● **Task prompt**:
Search the records for lines that contain the word "three". Copy them all.

● **Record set**:
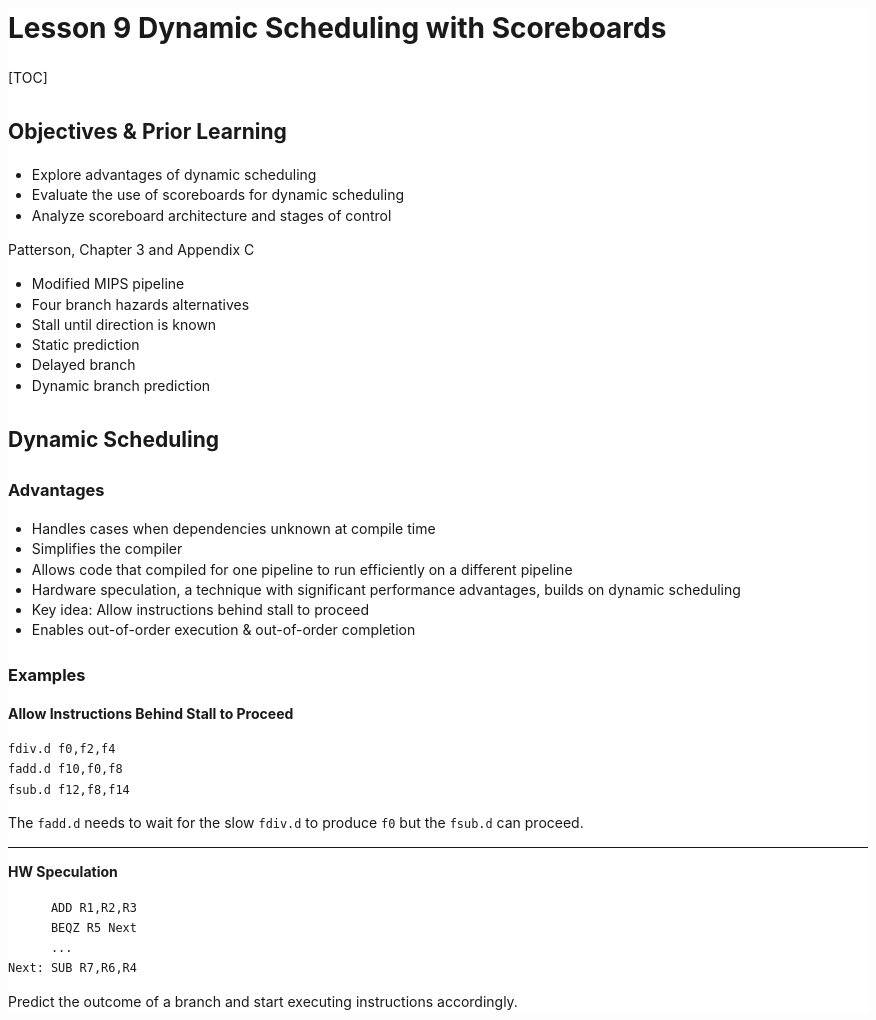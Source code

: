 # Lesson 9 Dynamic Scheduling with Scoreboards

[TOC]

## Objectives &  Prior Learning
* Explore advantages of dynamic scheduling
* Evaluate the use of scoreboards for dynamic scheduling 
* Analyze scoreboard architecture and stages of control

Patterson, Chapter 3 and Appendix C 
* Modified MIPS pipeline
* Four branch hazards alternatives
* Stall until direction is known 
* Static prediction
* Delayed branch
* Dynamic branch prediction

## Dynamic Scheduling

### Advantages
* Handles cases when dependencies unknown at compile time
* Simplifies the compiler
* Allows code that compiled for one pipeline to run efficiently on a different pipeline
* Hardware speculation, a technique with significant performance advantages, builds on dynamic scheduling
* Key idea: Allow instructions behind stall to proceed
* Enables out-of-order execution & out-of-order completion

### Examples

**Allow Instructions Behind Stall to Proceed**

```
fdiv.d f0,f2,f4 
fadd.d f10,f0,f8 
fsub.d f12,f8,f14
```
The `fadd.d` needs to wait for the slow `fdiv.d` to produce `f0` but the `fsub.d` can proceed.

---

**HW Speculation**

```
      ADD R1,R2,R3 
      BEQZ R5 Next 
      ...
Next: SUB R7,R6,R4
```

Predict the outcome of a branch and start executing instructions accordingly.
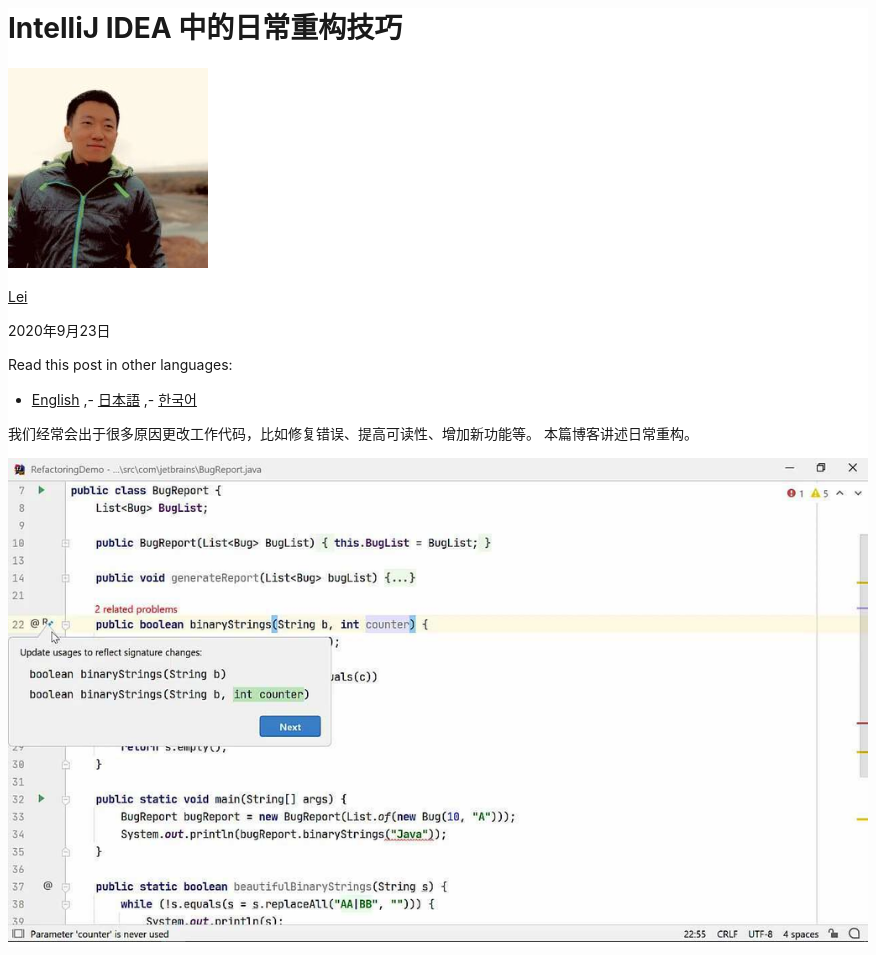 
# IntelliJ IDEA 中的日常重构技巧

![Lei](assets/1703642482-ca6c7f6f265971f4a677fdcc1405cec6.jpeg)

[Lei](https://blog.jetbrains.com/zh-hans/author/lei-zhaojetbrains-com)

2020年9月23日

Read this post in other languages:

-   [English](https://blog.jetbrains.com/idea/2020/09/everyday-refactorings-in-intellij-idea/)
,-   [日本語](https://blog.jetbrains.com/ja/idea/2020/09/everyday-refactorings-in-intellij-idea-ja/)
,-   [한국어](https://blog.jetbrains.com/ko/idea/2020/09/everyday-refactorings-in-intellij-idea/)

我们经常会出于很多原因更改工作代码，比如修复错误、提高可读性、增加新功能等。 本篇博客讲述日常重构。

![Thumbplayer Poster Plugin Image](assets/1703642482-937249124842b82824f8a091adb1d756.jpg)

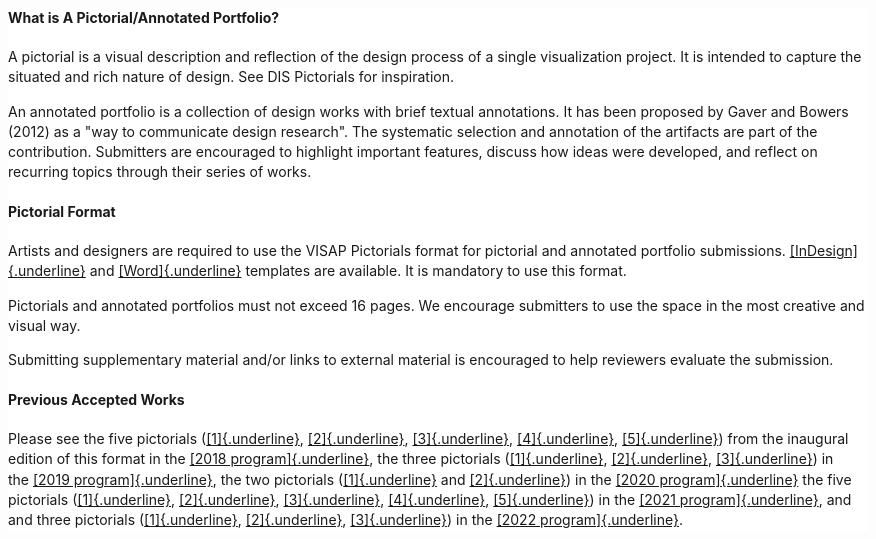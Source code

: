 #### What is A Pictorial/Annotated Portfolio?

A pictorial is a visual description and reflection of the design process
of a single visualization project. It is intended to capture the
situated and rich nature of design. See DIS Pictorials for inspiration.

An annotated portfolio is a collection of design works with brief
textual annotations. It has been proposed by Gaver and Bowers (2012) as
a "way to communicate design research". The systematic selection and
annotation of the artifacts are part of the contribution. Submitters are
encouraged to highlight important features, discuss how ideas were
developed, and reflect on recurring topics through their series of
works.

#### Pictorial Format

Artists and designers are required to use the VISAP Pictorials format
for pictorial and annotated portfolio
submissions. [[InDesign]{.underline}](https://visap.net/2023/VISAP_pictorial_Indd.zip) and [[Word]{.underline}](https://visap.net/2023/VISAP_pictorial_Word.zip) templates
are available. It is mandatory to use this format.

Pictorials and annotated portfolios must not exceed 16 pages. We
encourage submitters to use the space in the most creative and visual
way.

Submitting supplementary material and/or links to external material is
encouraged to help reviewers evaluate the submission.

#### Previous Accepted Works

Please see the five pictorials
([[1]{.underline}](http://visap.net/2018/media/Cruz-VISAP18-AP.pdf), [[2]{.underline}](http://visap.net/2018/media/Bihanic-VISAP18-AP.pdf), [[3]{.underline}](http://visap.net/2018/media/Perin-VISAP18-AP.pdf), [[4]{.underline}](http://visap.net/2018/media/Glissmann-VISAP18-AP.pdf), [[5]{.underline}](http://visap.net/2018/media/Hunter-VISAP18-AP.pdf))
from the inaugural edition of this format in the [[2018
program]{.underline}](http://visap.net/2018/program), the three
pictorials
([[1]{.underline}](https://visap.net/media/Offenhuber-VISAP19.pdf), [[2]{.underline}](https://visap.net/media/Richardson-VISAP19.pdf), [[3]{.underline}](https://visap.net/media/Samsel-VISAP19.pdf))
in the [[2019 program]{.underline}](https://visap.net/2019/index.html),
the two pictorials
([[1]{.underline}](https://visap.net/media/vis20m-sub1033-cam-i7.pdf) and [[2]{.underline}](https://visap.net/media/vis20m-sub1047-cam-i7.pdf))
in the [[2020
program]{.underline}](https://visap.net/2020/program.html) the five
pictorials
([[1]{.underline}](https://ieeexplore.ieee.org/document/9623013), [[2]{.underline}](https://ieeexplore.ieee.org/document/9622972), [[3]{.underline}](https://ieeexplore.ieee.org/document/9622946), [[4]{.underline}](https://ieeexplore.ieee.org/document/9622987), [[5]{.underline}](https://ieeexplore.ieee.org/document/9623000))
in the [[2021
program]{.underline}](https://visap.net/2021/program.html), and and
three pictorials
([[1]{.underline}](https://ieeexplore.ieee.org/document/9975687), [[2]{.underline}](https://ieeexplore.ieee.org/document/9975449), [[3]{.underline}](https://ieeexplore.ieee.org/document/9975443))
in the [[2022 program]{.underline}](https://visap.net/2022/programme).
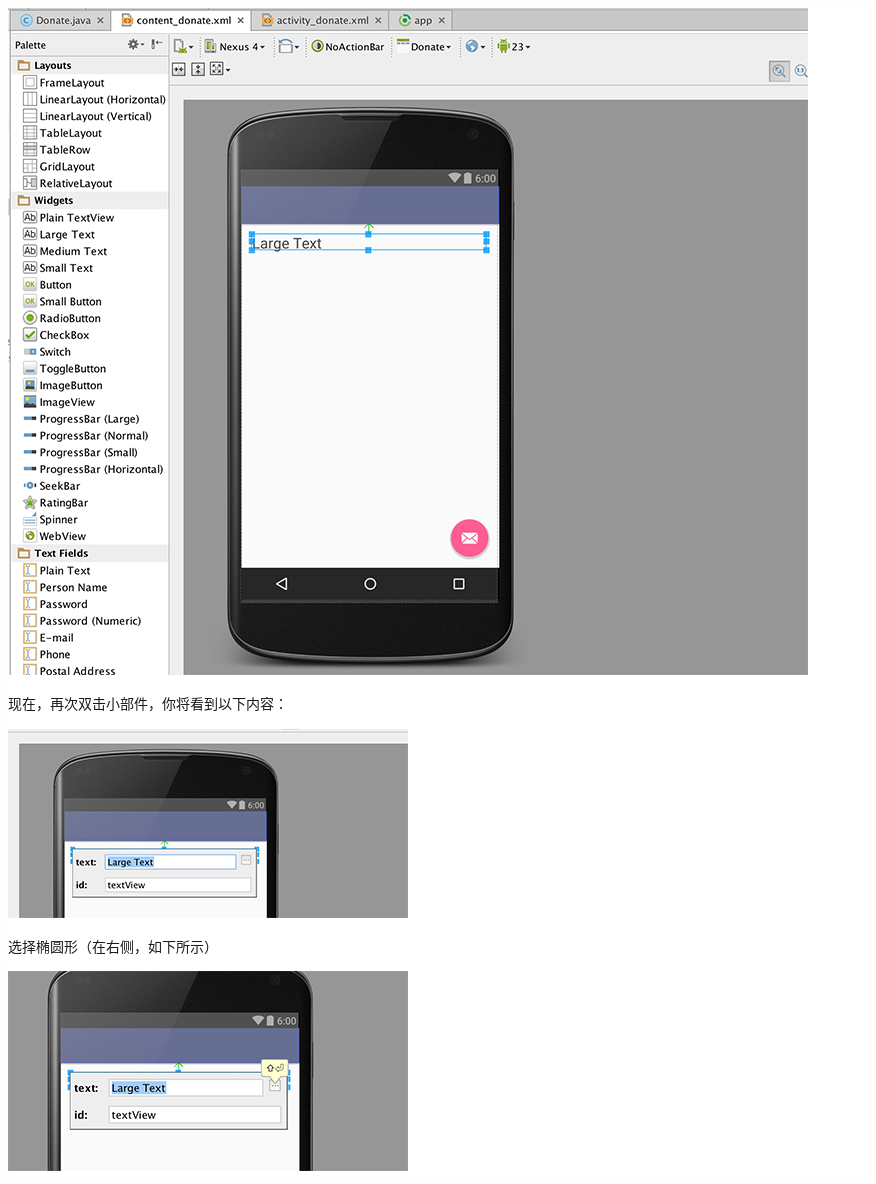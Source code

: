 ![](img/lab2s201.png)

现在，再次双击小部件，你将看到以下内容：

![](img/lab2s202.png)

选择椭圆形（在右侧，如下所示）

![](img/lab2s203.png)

● **Written solution**:
program]{.underline}](http://visap.net/2018/program), the three
three pictorials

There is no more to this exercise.